Monday, March 15, 2010

Correlation without Context

Now as a reasonably indolent consultant, I am all for diagnostic tools which will save me time during data gathering and at the same time give me fundament insights without having to unduly tax my poor little brain: ask a standard set of questions, crank the handle et voila! The answers to the client's problems appear before their very eyes and you have earned your fee by simply being clever enough to source the tool and point them to the URL containing the questionnaire. Alas, life is never straightforward!

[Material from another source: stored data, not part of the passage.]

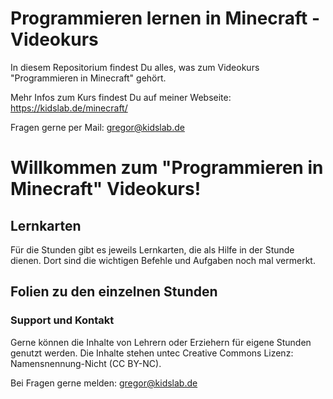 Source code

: # Programmieren lernen in Minecraft - Videokurs

In diesem Repositorium findest Du alles, was zum Videokurs "Programmieren in Minecraft" gehört.

Mehr Infos zum Kurs findest Du auf meiner Webseite: https://kidslab.de/minecraft/

Fragen gerne per Mail: gregor@kidslab.de

# Willkommen zum "Programmieren in Minecraft" Videokurs!


## Lernkarten

Für die Stunden gibt es jeweils Lernkarten, die als Hilfe in der Stunde dienen. Dort sind die wichtigen Befehle und Aufgaben noch mal vermerkt.


## Folien zu den einzelnen Stunden



### Support und Kontakt

Gerne können die Inhalte von Lehrern oder Erziehern für eigene Stunden genutzt werden. Die Inhalte stehen untec Creative Commons Lizenz: Namensnennung-Nicht (CC BY-NC).

Bei Fragen gerne melden: gregor@kidslab.de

The obvious weakness in these tools (and I've used a few in my time) is that, inevitably, the knowledge embedded (codified if you like) within them, has had to make certain assumptions about the situation being analysed. The number and nature of these assumptions adds a margin of error to the results which can render the tools almost redundant. Some attempt to get round this limitation by being template-based: a template for Government organisations, one for Enterprise, one for family-owned publishers based in the West Midlands with 150 to 250 employees specialising in fishing magazines and ventriloquism etc. The issue here is, making the templates generic enough to be used by more than one client in 10,000 and yet specialist enough to take into account a particular business landscape.

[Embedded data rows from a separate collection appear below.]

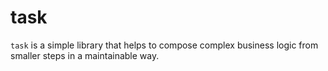 # task
`task` is a simple library that helps to compose complex business logic from smaller steps in a maintainable way.
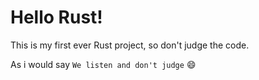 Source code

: # Hello Rust!

This is my first ever Rust project, so don't judge the code.

As i would say `We listen and don't judge` :smile:
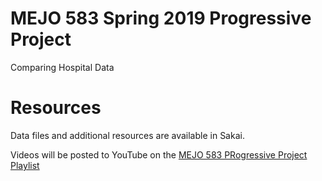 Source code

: # MEJO 583 Spring 2019 Progressive Project

Comparing Hospital Data

# Resources

Data files and additional resources are available in Sakai.

Videos will be posted to YouTube on the 
[MEJO 583 PRogressive Project Playlist](https://www.youtube.com/playlist?list=PL1lx2vQxCloNqRsIm80_0MeLlhP3fzMu0)
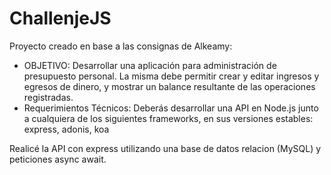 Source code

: # ChallenjeJS
Proyecto creado en base a las consignas de Alkeamy:

- OBJETIVO: Desarrollar una aplicación para administración de presupuesto personal. La misma debe permitir crear y editar ingresos y egresos de dinero, y mostrar un balance 
resultante de las operaciones registradas.
- Requerimientos Técnicos: Deberás desarrollar una API en Node.js junto a cualquiera de los siguientes frameworks, en sus versiones estables: express, adonis, koa


Realicé la API con express utilizando una base de datos relacion (MySQL) y peticiones async await.
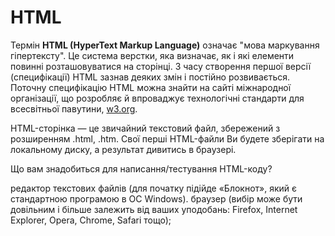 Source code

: # HTML

Термін **HTML (HyperText Markup Language)** означає "мова маркування гіпертексту". Це система верстки, яка визначає, як і які елементи повинні розташовуватися на сторінці. З часу створення першої версії (специфікації) HTML зазнав деяких змін і постійно розвивається. Поточну специфікацію HTML можна знайти на сайті міжнародної організації, що розробляє й впроваджує технологічні стандарти для всесвітньої павутини, [w3.org](https://www.w3.org/).

HTML-сторінка — це звичайний текстовий файл, збережений з розширенням .html, .htm. Свої перші HTML-файли Ви будете зберігати на локальному диску, а результат дивитись в браузері.

Що вам знадобиться для написання/тестування HTML-коду?

редактор текстових файлів (для початку підійде «Блокнот», який є стандартною програмою в ОС Windows).
браузер (вибір може бути довільним і більше залежить від ваших уподобань: Firefox, Internet Explorer, Opera, Chrome, Safari тощо);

The advantage of diagnostic tools of course, is that results can obtained quickly, be compared across organisations (from different sectors if necessary) and the questions asked and answers received are not dictated by the prejudices of the questioner or answerer (if that is a real word).

The key disadvantage of course, is that the answers will not be nuanced by real world subtleties and the conclusions based on making generic correlations without any context. Although the data does will not lie, the model interpreting it may be flawed. Possibly fatally. The computer might say "no" when the real answer is "it's not as simple as that actually".

My view is that there is a place for this kind analysis tool, but only in conjunction with more subjective approaches such as good old fashioned interviews backed up by a human systems analysis methods such as VPEC-T which will include in their machinations, contextual subtleties and the complex human factors including values and trust relationships, which will  influence significantly why things go wrong, organisations underperform or things are just plain rubbish.

Making used of the subjective and the objective is the trick: if the results agree then happy days, and if not then the conflicting results will suggest areas requiring further investigation.

Monday, March 8, 2010

The Predictioneer

I am currently reading a book called “The Predictioneer” by a gentleman called Bruce Bueno de Mesquita (what’s not to love about a name like that?). He uses game theory and a his own “special sauce” in the form of a posh sounding set of algorithms to predict the likely outcomes of complex scenarios from the Middle East to the battles being played out in the courtrooms of America. Further, he claims to be able to engineer the future once he has correctly modelled the situation and its players, together with their motivations and levels of power and influence by identifying and exploiting the longest 'levers' in the scenario.

His case studies are impressive (although I don’t suppose anyone would be troubled to outline 250 pages of their greatest mistakes where a few numbers lead to the death of thousands) but his approach speaks loud and clear to the nerd in me: imagine, being able to solve the woes of the world with a laptop, strong coffee and a serious kick-ass spreadsheet!

What I like most is the fact that techniques like Mr BdeM’s use cold logic and numbers to come up with answers which strip out the emotion and prejudices of the stakeholders and strategists who, being usually human, are therefore the victims of extended bouts of megalomania, paranoia or any of a myriad of the other ‘oias, to which powerful people are often prone.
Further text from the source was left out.